Combining a tremendous live performance mixed with cheeky song lyrics and immersive elements, HEATHERS THE MUSICAL has become one of my favorite experiences of the year. I have found myself becoming more and more of a fan of introducing immersive elements into theatrical shows as I think it’s a great way to introduce people to what immersive is. In regards to HEATHERS THE MUSICAL, these immersive elements were very light and mostly centered around interaction with the audience, which mainly happened at the beginning of the show.

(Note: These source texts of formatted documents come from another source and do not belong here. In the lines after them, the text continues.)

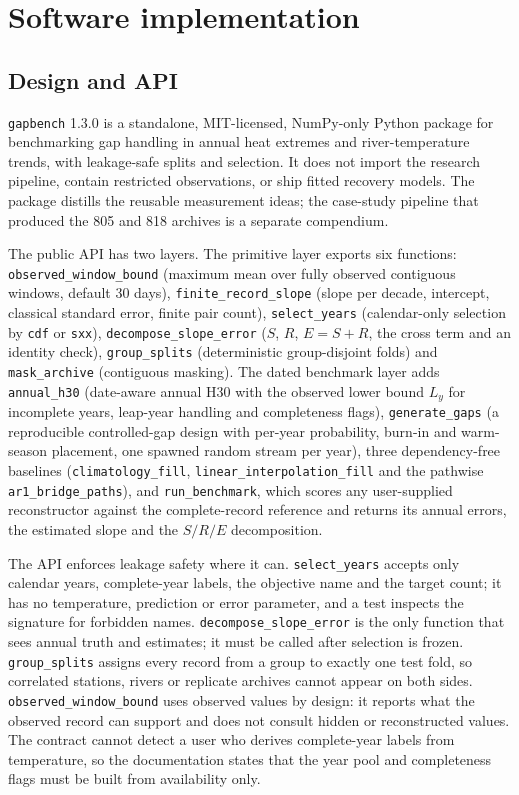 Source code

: \section{Software implementation}

\subsection{Design and API}

\texttt{gapbench} 1.3.0 is a standalone, MIT-licensed, NumPy-only Python package for benchmarking gap handling in annual heat extremes and river-temperature trends, with leakage-safe splits and selection. It does not import the research pipeline, contain restricted observations, or ship fitted recovery models. The package distills the reusable measurement ideas; the case-study pipeline that produced the 805 and 818 archives is a separate compendium.

The public API has two layers. The primitive layer exports six functions: \texttt{observed\_window\_bound} (maximum mean over fully observed contiguous windows, default 30 days), \texttt{finite\_record\_slope} (slope per decade, intercept, classical standard error, finite pair count), \texttt{select\_years} (calendar-only selection by \texttt{cdf} or \texttt{sxx}), \texttt{decompose\_slope\_error} ($S$, $R$, $E=S+R$, the cross term and an identity check), \texttt{group\_splits} (deterministic group-disjoint folds) and \texttt{mask\_archive} (contiguous masking). The dated benchmark layer adds \texttt{annual\_h30} (date-aware annual H30 with the observed lower bound $L_y$ for incomplete years, leap-year handling and completeness flags), \texttt{generate\_gaps} (a reproducible controlled-gap design with per-year probability, burn-in and warm-season placement, one spawned random stream per year), three dependency-free baselines (\texttt{climatology\_fill}, \texttt{linear\_interpolation\_fill} and the pathwise \texttt{ar1\_bridge\_paths}), and \texttt{run\_benchmark}, which scores any user-supplied reconstructor against the complete-record reference and returns its annual errors, the estimated slope and the $S/R/E$ decomposition.

The API enforces leakage safety where it can. \texttt{select\_years} accepts only calendar years, complete-year labels, the objective name and the target count; it has no temperature, prediction or error parameter, and a test inspects the signature for forbidden names. \texttt{decompose\_slope\_error} is the only function that sees annual truth and estimates; it must be called after selection is frozen. \texttt{group\_splits} assigns every record from a group to exactly one test fold, so correlated stations, rivers or replicate archives cannot appear on both sides. \texttt{observed\_window\_bound} uses observed values by design: it reports what the observed record can support and does not consult hidden or reconstructed values. The contract cannot detect a user who derives complete-year labels from temperature, so the documentation states that the year pool and completeness flags must be built from availability only.


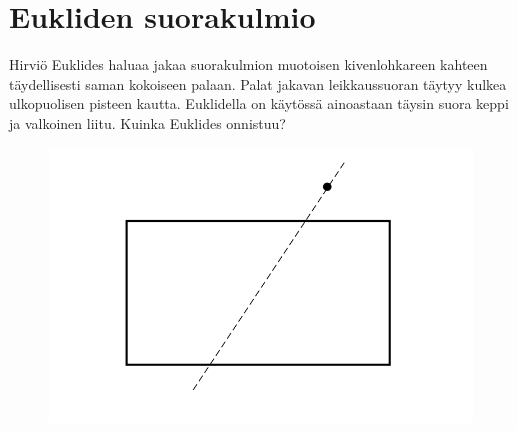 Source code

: \clearpage

\section{Eukliden suorakulmio}

Hirviö Euklides haluaa jakaa suorakulmion muotoisen kivenlohkareen kahteen täydellisesti saman kokoiseen palaan. Palat jakavan leikkaussuoran täytyy kulkea ulkopuolisen pisteen kautta. Euklidella on käytössä ainoastaan täysin suora keppi ja valkoinen liitu. Kuinka Euklides onnistuu?

\begin{figure}[h]
    \centering
    \includegraphics[width=0.6\linewidth]{kuvat/suorakulmio_kahteen_osaan.png}  
\end{figure} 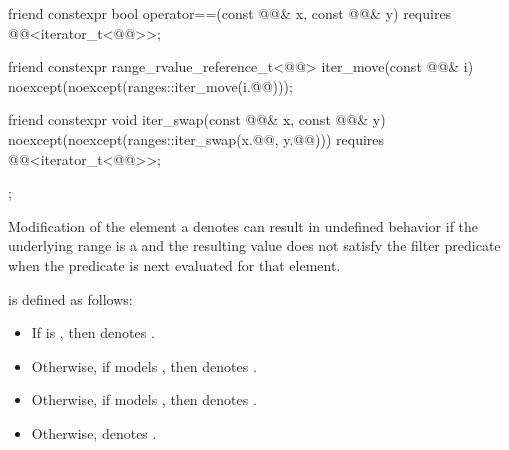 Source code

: \begin{codeblock}
{{    friend constexpr bool operator==(const @@& x, const @@& y)
      requires @@<iterator_t<@@>>;

    friend constexpr range_rvalue_reference_t<@@> iter_move(const @@& i)
      noexcept(noexcept(ranges::iter_move(i.@@)));

    friend constexpr void iter_swap(const @@& x, const @@& y)
      noexcept(noexcept(ranges::iter_swap(x.@@, y.@@)))
      requires @@<iterator_t<@@>>;
  };
}
\end{codeblock}

\pnum
\begin{note}
Modification of the element a  denotes
can result in undefined behavior
if the underlying range is a  and
the resulting value does not satisfy the filter predicate
when the predicate is next evaluated for that element.
\end{note}

\pnum
{} is defined as follows:
\begin{itemize}
\item If  is ,
then  denotes .

\item Otherwise, if  models , then
 denotes .

\item Otherwise, if  models , then
 denotes .

\item Otherwise,  denotes .
\end{itemize}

The pre-show allowed the audience to become familiar with the characters as they made their way around the stage and in and throughout the audience seating. My boyfriend and I had a blast interacting with the high school football coach as well as Jo, the goth girl that everyone was afraid of. This element really allowed for more personal engagement and though it didn’t happen often, it was enough to make guests feel as if they were a part of the show. Those who didn’t want to interact were given the option of wearing a mask which signaled that they were just there to watch the show. I think having both options available was a great way to make people feel comfortable and if any of the guests weren’t sure what the immersive aspect was, there was always someone on staff who was happy to explain things further.

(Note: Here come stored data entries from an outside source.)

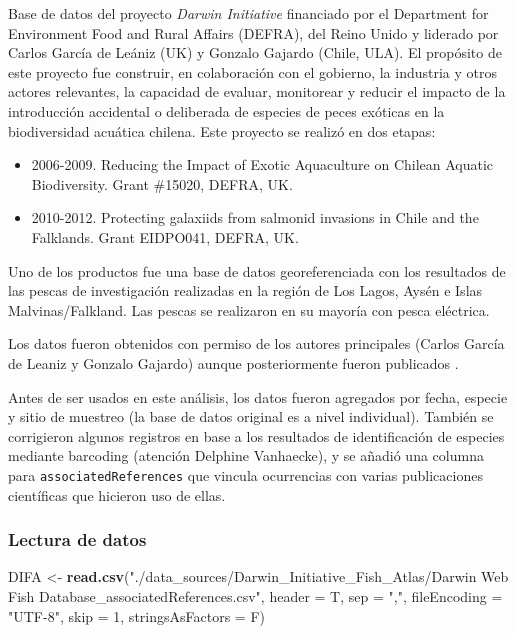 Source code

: \documentclass[sn-apa,pdflatex]{sn-jnl}
\newenvironment{Shaded}{\begin{snugshade}}{\end{snugshade}}
\newcommand{\AttributeTok}[1]{\textcolor[rgb]{0.13,0.29,0.53}{#1}}
\newcommand{\DecValTok}[1]{\textcolor[rgb]{0.00,0.00,0.81}{#1}}
\newcommand{\FunctionTok}[1]{\textcolor[rgb]{0.13,0.29,0.53}{\textbf{#1}}}
\newcommand{\NormalTok}[1]{#1}
\newcommand{\OtherTok}[1]{\textcolor[rgb]{0.56,0.35,0.01}{#1}}
\newcommand{\StringTok}[1]{\textcolor[rgb]{0.31,0.60,0.02}{#1}}
\providecommand{\tightlist}{%
  \setlength{\itemsep}{0pt}\setlength{\parskip}{0pt}}
\begin{document}
Base de datos del proyecto \emph{Darwin Initiative}
\citep{GarciadeLeaniz2012} financiado por el Department for Environment
Food and Rural Affairs (DEFRA), del Reino Unido y liderado por Carlos
García de Leániz (UK) y Gonzalo Gajardo (Chile, ULA). El propósito de
este proyecto fue construir, en colaboración con el gobierno, la
industria y otros actores relevantes, la capacidad de evaluar,
monitorear y reducir el impacto de la introducción accidental o
deliberada de especies de peces exóticas en la biodiversidad acuática
chilena. Este proyecto se realizó en dos etapas:

\begin{itemize}
\tightlist
\item
  2006-2009. Reducing the Impact of Exotic Aquaculture on Chilean
  Aquatic Biodiversity. Grant \#15020, DEFRA, UK.\\
\item
  2010-2012. Protecting galaxiids from salmonid invasions in Chile and
  the Falklands. Grant EIDPO041, DEFRA, UK.
\end{itemize}

Uno de los productos fue una base de datos georeferenciada con los
resultados de las pescas de investigación realizadas en la región de Los
Lagos, Aysén e Islas Malvinas/Falkland. Las pescas se realizaron en su
mayoría con pesca eléctrica.

Los datos fueron obtenidos con permiso de los autores principales
(Carlos García de Leaniz y Gonzalo Gajardo) aunque posteriormente fueron
publicados \citep{Leaniz2020}.

Antes de ser usados en este análisis, los datos fueron agregados por
fecha, especie y sitio de muestreo (la base de datos original es a nivel
individual). También se corrigieron algunos registros en base a los
resultados de identificación de especies mediante barcoding (atención
Delphine Vanhaecke), y se añadió una columna para
\texttt{associatedReferences} que vincula ocurrencias con varias
publicaciones científicas que hicieron uso de ellas.

\subsubsection{Lectura de datos}\label{lectura-de-datos-5}

\begin{Shaded}
\begin{Highlighting}[]
\NormalTok{DIFA }\OtherTok{\textless{}{-}} \FunctionTok{read.csv}\NormalTok{(}\StringTok{"./data\_sources/Darwin\_Initiative\_Fish\_Atlas/Darwin Web Fish Database\_associatedReferences.csv"}\NormalTok{,}
    \AttributeTok{header =}\NormalTok{ T, }\AttributeTok{sep =} \StringTok{","}\NormalTok{, }\AttributeTok{fileEncoding =} \StringTok{"UTF{-}8"}\NormalTok{, }\AttributeTok{skip =} \DecValTok{1}\NormalTok{,}
    \AttributeTok{stringsAsFactors =}\NormalTok{ F)}
\end{Highlighting}
\end{Shaded}
\end{document}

As for the show itself, both my boyfriend and I were blown away. The performances were nothing short of superb, with each actor really digging into their character and giving it their all. The humor and the songs went hand in hand so well that at any given moment you could hear someone (or the whole audience) in uproarious laughter. There was never a dull moment throughout the almost three hour runtime which I found to be rather impressive. These actors were beyond passionate in what they were doing and you could see it through each and every song and dance routine that they did. As for Veronica and the Heathers themselves – the casting director couldn’t have picked better actors to embody these recognizable characters both in their physical appearance and attitudes as they delivered such classic lines as “Fuck me gently with a chainsaw” and “What’s your damage, Heather?”. However, most impressive was the ability of the entire cast to transform the space, with minimal props and set dressing, so that the audience felt as though they were back in the 80’s.

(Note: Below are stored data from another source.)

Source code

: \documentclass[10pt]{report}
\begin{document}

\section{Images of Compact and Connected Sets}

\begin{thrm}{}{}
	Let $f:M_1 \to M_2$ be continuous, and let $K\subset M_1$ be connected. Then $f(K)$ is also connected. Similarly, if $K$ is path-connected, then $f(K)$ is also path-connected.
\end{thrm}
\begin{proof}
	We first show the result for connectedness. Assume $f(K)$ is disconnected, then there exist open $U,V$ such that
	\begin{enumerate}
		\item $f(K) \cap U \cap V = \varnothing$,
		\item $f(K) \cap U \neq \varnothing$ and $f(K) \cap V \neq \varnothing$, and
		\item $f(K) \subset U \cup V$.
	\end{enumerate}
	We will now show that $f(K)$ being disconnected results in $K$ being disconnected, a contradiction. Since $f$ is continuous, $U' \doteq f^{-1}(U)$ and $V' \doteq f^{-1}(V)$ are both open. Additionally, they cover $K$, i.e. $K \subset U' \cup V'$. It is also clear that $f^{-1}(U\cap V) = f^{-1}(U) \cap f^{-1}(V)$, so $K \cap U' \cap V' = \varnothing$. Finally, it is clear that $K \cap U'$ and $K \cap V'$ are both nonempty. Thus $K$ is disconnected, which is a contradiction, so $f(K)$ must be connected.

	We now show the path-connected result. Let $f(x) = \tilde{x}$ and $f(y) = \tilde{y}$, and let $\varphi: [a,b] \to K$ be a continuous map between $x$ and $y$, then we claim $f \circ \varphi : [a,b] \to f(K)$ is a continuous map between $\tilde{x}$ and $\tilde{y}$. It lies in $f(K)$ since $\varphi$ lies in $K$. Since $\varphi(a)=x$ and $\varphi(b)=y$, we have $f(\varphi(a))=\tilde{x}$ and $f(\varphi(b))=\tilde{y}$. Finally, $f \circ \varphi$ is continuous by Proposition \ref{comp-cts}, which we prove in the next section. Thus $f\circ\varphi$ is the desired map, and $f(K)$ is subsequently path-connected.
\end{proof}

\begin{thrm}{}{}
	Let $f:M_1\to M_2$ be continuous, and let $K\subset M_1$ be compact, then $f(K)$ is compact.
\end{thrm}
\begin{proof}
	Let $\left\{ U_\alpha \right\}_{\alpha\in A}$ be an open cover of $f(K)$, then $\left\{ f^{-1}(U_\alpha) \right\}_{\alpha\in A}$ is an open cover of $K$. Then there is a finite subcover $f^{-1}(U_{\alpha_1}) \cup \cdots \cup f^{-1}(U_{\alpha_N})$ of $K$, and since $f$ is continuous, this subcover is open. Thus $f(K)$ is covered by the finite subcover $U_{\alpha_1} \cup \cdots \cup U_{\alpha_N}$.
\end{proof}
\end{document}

Also, having not seen the movie in such a long time, I never realized just how relevant some of the issues were, especially those surrounding bullying, homophobia, and fat-shaming. With this show being so up-beat it’s easy to brush off the lyrics and bop your head to the tunes, but the songs and dark humor that permeate throughout the show deal with heavy topics that we should all be paying attention too. My only critique of the show was that at times it was hard to hear, and I know these actors were belting out every note they could, but I don’t think the space lent itself properly to the acoustics. The use of hand-free mics might be just what the show needs so that everyone can follow along without straining to hear.

All in all, HEATHERS THE MUSICAL is a must-see show, and though the run has come to an end at Klubhouse Arts, I would highly suggest keeping your eyes and ears open for any and all performances from this trope. I’m beyond grateful that I had the chance to check it out, especially with my boyfriend who has such love for the film, as it reminded me just how badass the movie truly is. I also want to applaud the stage managers for giving those not familiar with the film a head’s up in regards to the violence and gun use. I’m sure some of you are rolling your eyes at this, but with all that’s going on in the world I think it was a smart way to address an issue and let those in attendance know that they are safe. HEATHERS is a film that I don’t think we will see again for a long, long time, which makes the fact that there is a musical all the more satisfying.